--- START ---

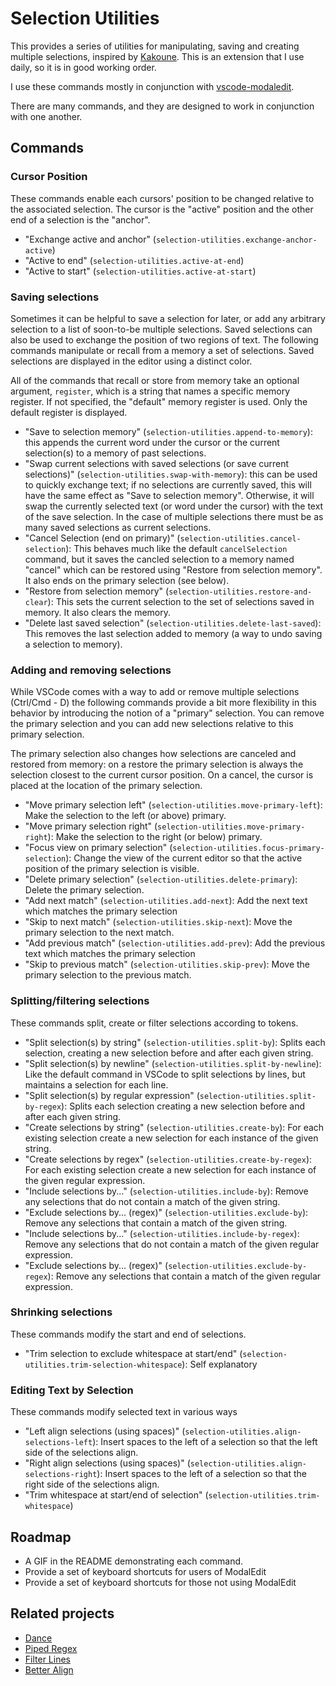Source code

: # Selection Utilities

This provides a series of utilities for manipulating, saving and creating multiple
selections, inspired by [Kakoune](http://kakoune.org/). This is an extension that I use
daily, so it is in good working order.

I use these commands mostly in conjunction with [vscode-modaledit](https://johtela.github.io/vscode-modaledit/docs/tutorial.html).

There are many commands, and they are designed to work in conjunction with one another.

## Commands

### Cursor Position

These commands enable each cursors' position to be changed relative to the associated
selection. The cursor is the "active" position and the other end of a selection is the
"anchor".

- "Exchange active and anchor" (`selection-utilities.exchange-anchor-active`)
- "Active to end" (`selection-utilities.active-at-end`)
- "Active to start" (`selection-utilities.active-at-start`)

### Saving selections

Sometimes it can be helpful to save a selection for later, or add any arbitrary selection to
a list of soon-to-be multiple selections. Saved selections can also be used to exchange the
position of two regions of text. The following commands manipulate or recall from a memory
a set of selections. Saved selections are displayed in the editor using a distinct color.

All of the commands that recall or store from memory take an optional argument, `register`,
which is a string that names a specific memory register. If not specified, the "default"
memory register is used. Only the default register is displayed.

- "Save to selection memory" (`selection-utilities.append-to-memory`): this appends the
  current word under the cursor or the current selection(s) to a memory of past selections.
- "Swap current selections with saved selections (or save current selections)" (`selection-utilities.swap-with-memory`): this can be used to quickly exchange text; if no selections are
  currently saved, this will have the same effect as "Save to selection memory". Otherwise,
  it will swap the currently selected text (or word under the cursor) with the text
  of the save selection. In the case of multiple selections there must be as many saved
  selections as current selections.
- "Cancel Selection (end on primary)" (`selection-utilities.cancel-selection`):
  This behaves much like the default `cancelSelection` command, but it saves the
  cancled selection to a memory named "cancel" which can be restored using "Restore from selection memory". It also ends on the primary selection (see below).
- "Restore from selection memory" (`selection-utilities.restore-and-clear`): This
  sets the current selection to the set of selections saved in memory. It also clears
  the memory.
- "Delete last saved selection" (`selection-utilities.delete-last-saved`): This removes
  the last selection added to memory (a way to undo saving a selection to memory).

### Adding and removing selections

While VSCode comes with a way to add or remove multiple selections (Ctrl/Cmd - D) the
following commands provide a bit more flexibility in this behavior by introducing the notion
of a "primary" selection. You can remove the primary selection and you can add new
selections relative to this primary selection.

The primary selection also changes how selections are canceled and restored from memory: on
a restore the primary selection is always the selection closest to the current cursor
position. On a cancel, the cursor is placed at the location of the primary selection.

- "Move primary selection left" (`selection-utilities.move-primary-left`): Make the
  selection to the left (or above) primary.
- "Move primary selection right" (`selection-utilities.move-primary-right`): Make the
  selection to the right (or below) primary.
- "Focus view on primary selection" (`selection-utilities.focus-primary-selection`): Change
  the view of the current editor so that the active position of the primary selection is
  visible.
- "Delete primary selection" (`selection-utilities.delete-primary`): Delete the primary
  selection.
- "Add next match" (`selection-utilities.add-next`): Add the next text which matches the
  primary selection
- "Skip to next match" (`selection-utilities.skip-next`): Move the primary selection to the
  next match.
- "Add previous match" (`selection-utilities.add-prev`): Add the previous text which matches
  the primary selection
- "Skip to previous match" (`selection-utilities.skip-prev`): Move the primary selection to
  the previous match.

### Splitting/filtering selections

These commands split, create or filter selections according to tokens.

- "Split selection(s) by string" (`selection-utilities.split-by`): Splits each selection,
  creating a new selection before and after each given string.
- "Split selection(s) by newline" (`selection-utilities.split-by-newline`): Like the default
  command in VSCode to split selections by lines, but maintains a selection for each line.
- "Split selection(s) by regular expression" (`selection-utilities.split-by-regex`): Splits
  each selection creating a new selection before and after each given string.
- "Create selections by string" (`selection-utilities.create-by`): For each existing selection
  create a new selection for each instance of the given string.
- "Create selections by regex" (`selection-utilities.create-by-regex`): For each existing
  selection create a new selection for each instance of the given regular expression.
- "Include selections by..." (`selection-utilities.include-by`): Remove any selections that
do not contain a match of the given string.
- "Exclude selections by... (regex)" (`selection-utilities.exclude-by`): Remove any
  selections that contain a match of the given string.
- "Include selections by..." (`selection-utilities.include-by-regex`): Remove any
  selections that do not contain a match of the given regular expression.
- "Exclude selections by... (regex)" (`selection-utilities.exclude-by-regex`): Remove any
  selections that contain a match of the given regular expression.

### Shrinking selections

These commands modify the start and end of selections.

- "Trim selection to exclude whitespace at start/end" (`selection-utilities.trim-selection-whitespace`): Self explanatory

### Editing Text by Selection

These commands modify selected text in various ways

- "Left align selections (using spaces)" (`selection-utilities.align-selections-left`):
  Insert spaces to the left of a selection so that the left side of the selections align.
- "Right align selections (using spaces)" (`selection-utilities.align-selections-right`):
  Insert spaces to the left of a selection so that the right side of the selections align.
- "Trim whitespace at start/end of selection" (`selection-utilities.trim-whitespace`)

## Roadmap

- A GIF in the README demonstrating each command.
- Provide a set of keyboard shortcuts for users of ModalEdit
- Provide a set of keyboard shortcuts for those not using ModalEdit

## Related projects

- [Dance](https://github.com/71/dance)
- [Piped Regex](https://github.com/akashsaluja/piped-regex-vscode)
- [Filter Lines](https://github.com/everettjf/vscode-filter-line)
- [Better Align](https://github.com/WarWithinMe/better-align)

--- END ---

■ TASK DETAILS
Gather up the lines containing the word "side" from these records and copy them.

■ ANSWER BELOW
  Insert spaces to the left of a selection so that the left side of the selections align.
  Insert spaces to the left of a selection so that the right side of the selections align.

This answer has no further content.